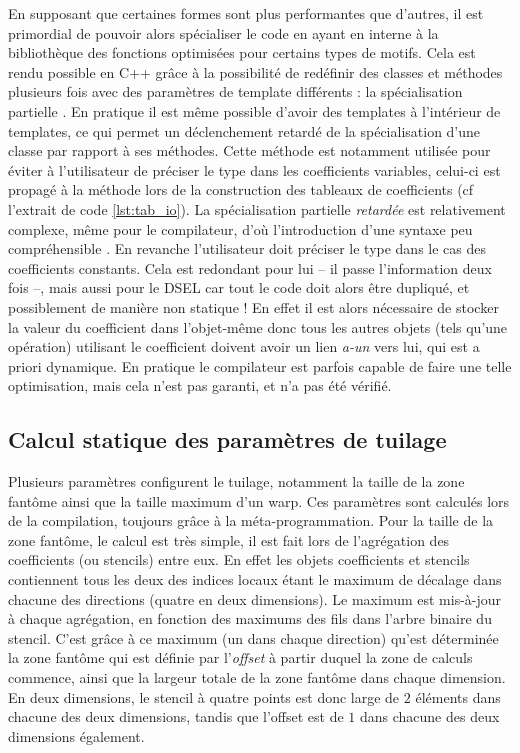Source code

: En supposant que certaines formes sont plus performantes que d'autres, il est primordial de pouvoir alors spécialiser le code en ayant en interne à la bibliothèque des fonctions optimisées pour certains types de motifs. Cela est rendu possible en \textsf{C++} grâce à la possibilité de redéfinir des classes et méthodes plusieurs fois avec des paramètres de template différents : la spécialisation partielle \cite{Web1}. En pratique il est même possible d'avoir des templates à l'intérieur de templates, ce qui permet un déclenchement retardé de la spécialisation d'une classe par rapport à ses méthodes. Cette méthode est notamment utilisée pour éviter à l'utilisateur de préciser le type dans les coefficients variables, celui-ci est propagé à la méthode lors de la construction des tableaux de coefficients (cf l'extrait de code \ref{lst:tab_io}). La spécialisation partielle \emph{retardée} est relativement complexe, même pour le compilateur, d'où l'introduction d'une syntaxe peu compréhensible \cite{Web2}. En revanche l'utilisateur doit préciser le type dans le cas des coefficients constants. Cela est redondant pour lui -- il passe l'information deux fois --, mais aussi pour le DSEL car tout le code doit alors être dupliqué, et possiblement de manière non statique ! En effet il est alors nécessaire de stocker la valeur du coefficient dans l'objet-même donc tous les autres objets (tels qu'une opération) utilisant le coefficient doivent avoir un lien \emph{a-un} vers lui, qui est a priori dynamique. En pratique le compilateur est parfois capable de faire une telle optimisation, mais cela n'est pas garanti, et n'a pas été vérifié.


\subsection{Calcul statique des paramètres de tuilage}
\label{sec:param_tuile}

Plusieurs paramètres configurent le tuilage, notamment la taille de la zone fantôme ainsi que la taille maximum d'un warp. Ces paramètres sont calculés lors de la compilation, toujours grâce à la méta-programmation. Pour la taille de la zone fantôme, le calcul est très simple, il est fait lors de l'agrégation des coefficients (ou stencils) entre eux. En effet les objets coefficients et stencils contiennent tous les deux des indices locaux étant le maximum de décalage dans chacune des directions (quatre en deux dimensions). Le maximum est mis-à-jour à chaque agrégation, en fonction des maximums des fils dans l'arbre binaire du stencil. C'est grâce à ce maximum (un dans chaque direction) qu'est déterminée la zone fantôme qui est définie par l'\emph{offset} à partir duquel la zone de calculs commence, ainsi que la largeur totale de la zone fantôme dans chaque dimension. En deux dimensions, le stencil à quatre points est donc large de $2$ éléments dans chacune des deux dimensions, tandis que l'offset est de $1$ dans chacune des deux dimensions également.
※
» Requirement
Among the lines of the data, some may contain the string "tuilage"; report how many, and nothing more.

» Response box
2